Exercise goal: Your answer must be the lines of the material below, exactly as written, from its first line through the line with "the available Istio", and no pictures.

Supplied material:
────────────────────
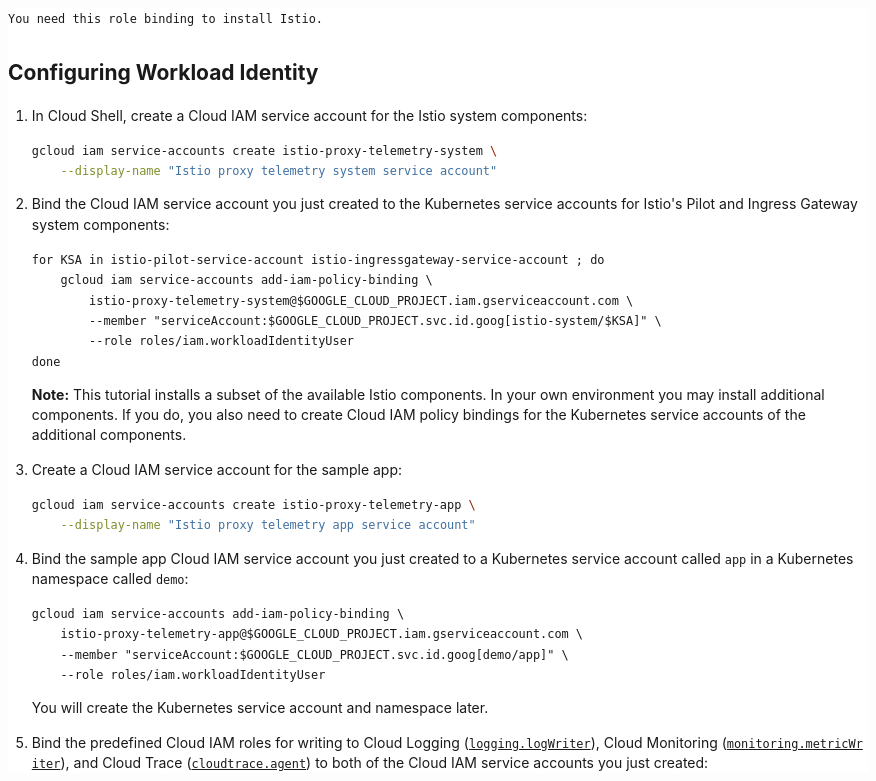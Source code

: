     You need this role binding to install Istio.

## Configuring Workload Identity

1.  In Cloud Shell, create a Cloud IAM service account for the Istio system
    components:

    ```bash
    gcloud iam service-accounts create istio-proxy-telemetry-system \
        --display-name "Istio proxy telemetry system service account"
    ```

2.  Bind the Cloud IAM service account you just created to the Kubernetes
    service accounts for Istio's Pilot and Ingress Gateway system components:

    ```base
    for KSA in istio-pilot-service-account istio-ingressgateway-service-account ; do
        gcloud iam service-accounts add-iam-policy-binding \
            istio-proxy-telemetry-system@$GOOGLE_CLOUD_PROJECT.iam.gserviceaccount.com \
            --member "serviceAccount:$GOOGLE_CLOUD_PROJECT.svc.id.goog[istio-system/$KSA]" \
            --role roles/iam.workloadIdentityUser
    done
    ```

    **Note:** This tutorial installs a subset of the available Istio
    components. In your own environment you may install additional components.
    If you do, you also need to create Cloud IAM policy bindings for the
    Kubernetes service accounts of the additional components.

3.  Create a Cloud IAM service account for the sample app:

    ```bash
    gcloud iam service-accounts create istio-proxy-telemetry-app \
        --display-name "Istio proxy telemetry app service account"
    ```

4.  Bind the sample app Cloud IAM service account you just created to a
    Kubernetes service account called `app` in a Kubernetes namespace called
    `demo`:

    ```base
    gcloud iam service-accounts add-iam-policy-binding \
        istio-proxy-telemetry-app@$GOOGLE_CLOUD_PROJECT.iam.gserviceaccount.com \
        --member "serviceAccount:$GOOGLE_CLOUD_PROJECT.svc.id.goog[demo/app]" \
        --role roles/iam.workloadIdentityUser
    ```

    You will create the Kubernetes service account and namespace later.

5.  Bind the predefined Cloud IAM roles for writing to Cloud Logging
    ([`logging.logWriter`](https://cloud.google.com/logging/docs/access-control)),
    Cloud Monitoring
    ([`monitoring.metricWriter`](https://cloud.google.com/monitoring/access-control#predefined_roles)),
    and Cloud Trace
    ([`cloudtrace.agent`](https://cloud.google.com/trace/docs/iam))
    to both of the Cloud IAM service accounts you just created:
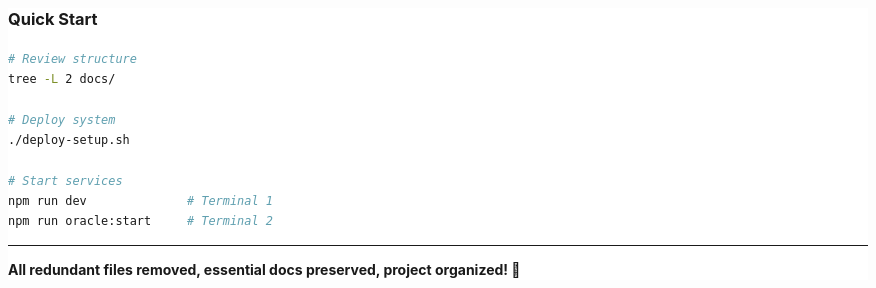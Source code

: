 ### **Quick Start**
```bash
# Review structure
tree -L 2 docs/

# Deploy system
./deploy-setup.sh

# Start services
npm run dev              # Terminal 1
npm run oracle:start     # Terminal 2
```

---

**All redundant files removed, essential docs preserved, project organized! 🚀**
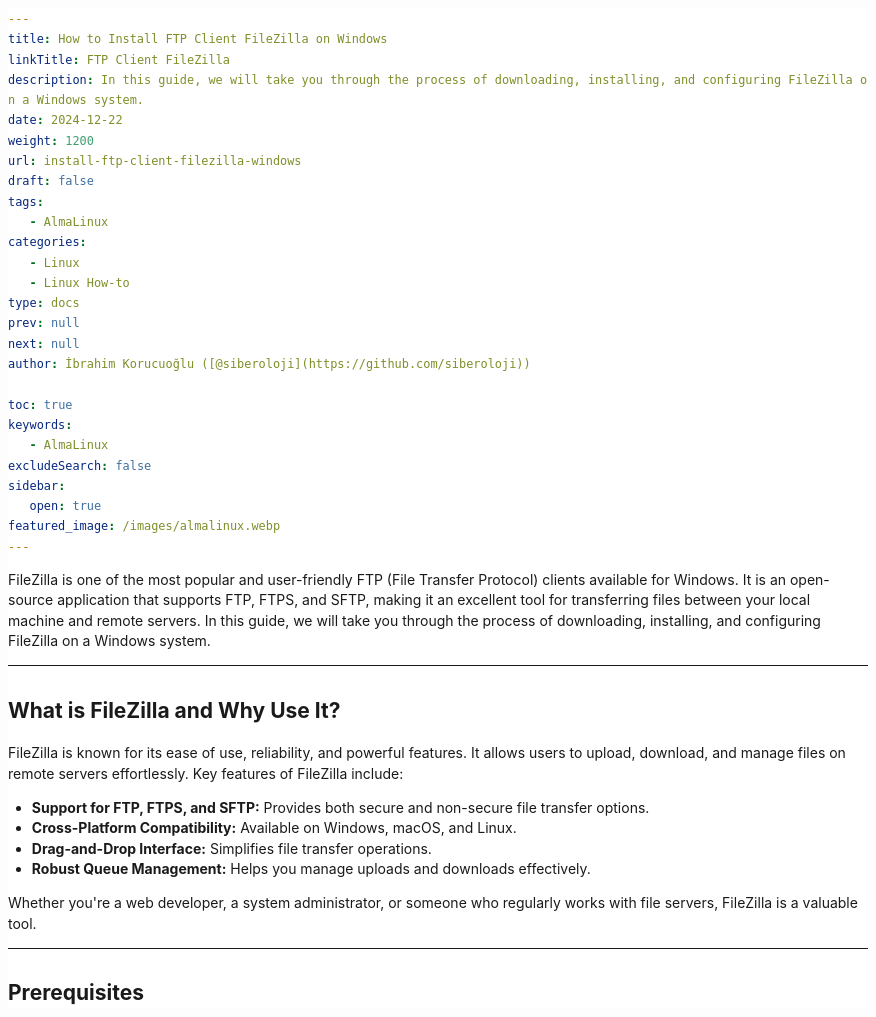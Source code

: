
 ```yaml
---
title: How to Install FTP Client FileZilla on Windows
linkTitle: FTP Client FileZilla
description: In this guide, we will take you through the process of downloading, installing, and configuring FileZilla on a Windows system.
date: 2024-12-22
weight: 1200
url: install-ftp-client-filezilla-windows
draft: false
tags:
   - AlmaLinux
categories:
   - Linux
   - Linux How-to
type: docs
prev: null
next: null
author: İbrahim Korucuoğlu ([@siberoloji](https://github.com/siberoloji))

toc: true
keywords:
   - AlmaLinux
excludeSearch: false
sidebar:
   open: true
featured_image: /images/almalinux.webp
---
```

FileZilla is one of the most popular and user-friendly FTP (File Transfer Protocol) clients available for Windows. It is an open-source application that supports FTP, FTPS, and SFTP, making it an excellent tool for transferring files between your local machine and remote servers. In this guide, we will take you through the process of downloading, installing, and configuring FileZilla on a Windows system.

---

## **What is FileZilla and Why Use It?**

FileZilla is known for its ease of use, reliability, and powerful features. It allows users to upload, download, and manage files on remote servers effortlessly. Key features of FileZilla include:  

- **Support for FTP, FTPS, and SFTP:** Provides both secure and non-secure file transfer options.  
- **Cross-Platform Compatibility:** Available on Windows, macOS, and Linux.  
- **Drag-and-Drop Interface:** Simplifies file transfer operations.  
- **Robust Queue Management:** Helps you manage uploads and downloads effectively.  

Whether you're a web developer, a system administrator, or someone who regularly works with file servers, FileZilla is a valuable tool.

---

## **Prerequisites**
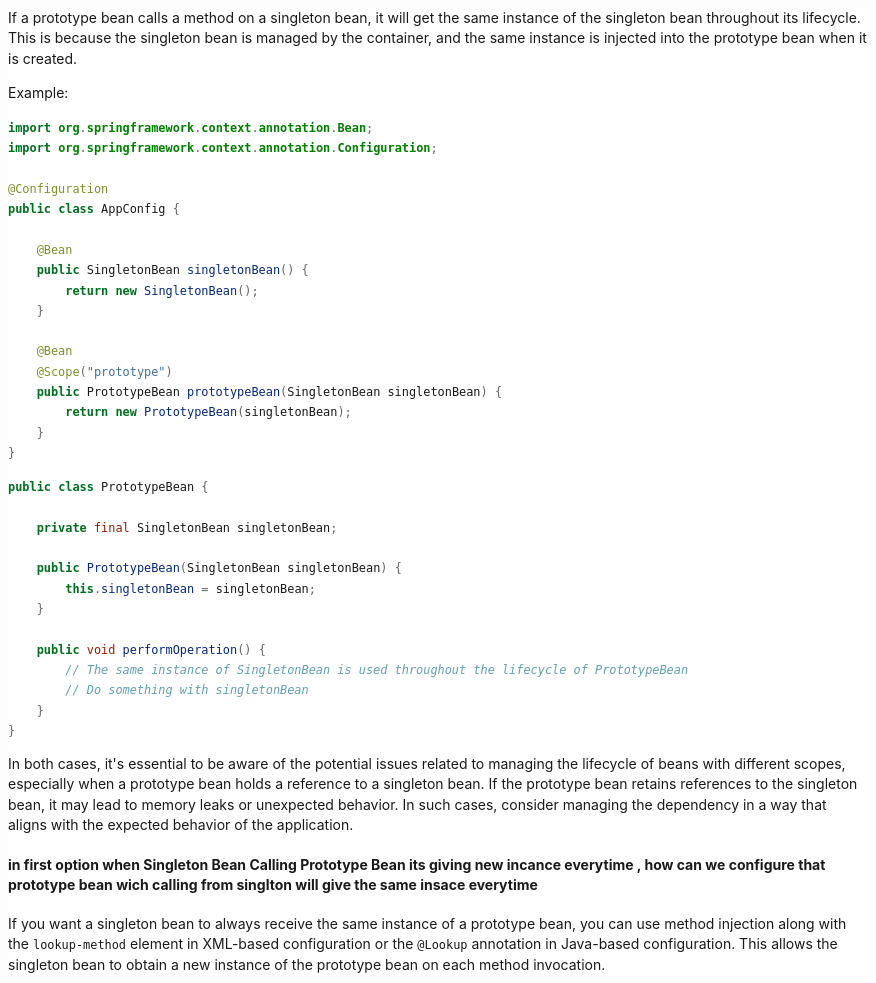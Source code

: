 If a prototype bean calls a method on a singleton bean, it will get the same instance of the singleton bean throughout its lifecycle. This is because the singleton bean is managed by the container, and the same instance is injected into the prototype bean when it is created.

Example:

```java
import org.springframework.context.annotation.Bean;
import org.springframework.context.annotation.Configuration;

@Configuration
public class AppConfig {

    @Bean
    public SingletonBean singletonBean() {
        return new SingletonBean();
    }

    @Bean
    @Scope("prototype")
    public PrototypeBean prototypeBean(SingletonBean singletonBean) {
        return new PrototypeBean(singletonBean);
    }
}
```

```java
public class PrototypeBean {

    private final SingletonBean singletonBean;

    public PrototypeBean(SingletonBean singletonBean) {
        this.singletonBean = singletonBean;
    }

    public void performOperation() {
        // The same instance of SingletonBean is used throughout the lifecycle of PrototypeBean
        // Do something with singletonBean
    }
}
```

In both cases, it's essential to be aware of the potential issues related to managing the lifecycle of beans with different scopes, especially when a prototype bean holds a reference to a singleton bean. If the prototype bean retains references to the singleton bean, it may lead to memory leaks or unexpected behavior. In such cases, consider managing the dependency in a way that aligns with the expected behavior of the application.

#### in first option when Singleton Bean Calling Prototype Bean its giving new incance everytime , how can we configure that prototype bean wich calling from singlton will give the same insace everytime
If you want a singleton bean to always receive the same instance of a prototype bean, you can use method injection along with the `lookup-method` element in XML-based configuration or the `@Lookup` annotation in Java-based configuration. This allows the singleton bean to obtain a new instance of the prototype bean on each method invocation.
────────────────────
Solved problem:
Source code

:     You need this role binding to install Istio.

## Configuring Workload Identity

1.  In Cloud Shell, create a Cloud IAM service account for the Istio system
    components:

    ```bash
    gcloud iam service-accounts create istio-proxy-telemetry-system \
        --display-name "Istio proxy telemetry system service account"
    ```

2.  Bind the Cloud IAM service account you just created to the Kubernetes
    service accounts for Istio's Pilot and Ingress Gateway system components:

    ```base
    for KSA in istio-pilot-service-account istio-ingressgateway-service-account ; do
        gcloud iam service-accounts add-iam-policy-binding \
            istio-proxy-telemetry-system@$GOOGLE_CLOUD_PROJECT.iam.gserviceaccount.com \
            --member "serviceAccount:$GOOGLE_CLOUD_PROJECT.svc.id.goog[istio-system/$KSA]" \
            --role roles/iam.workloadIdentityUser
    done
    ```

    **Note:** This tutorial installs a subset of the available Istio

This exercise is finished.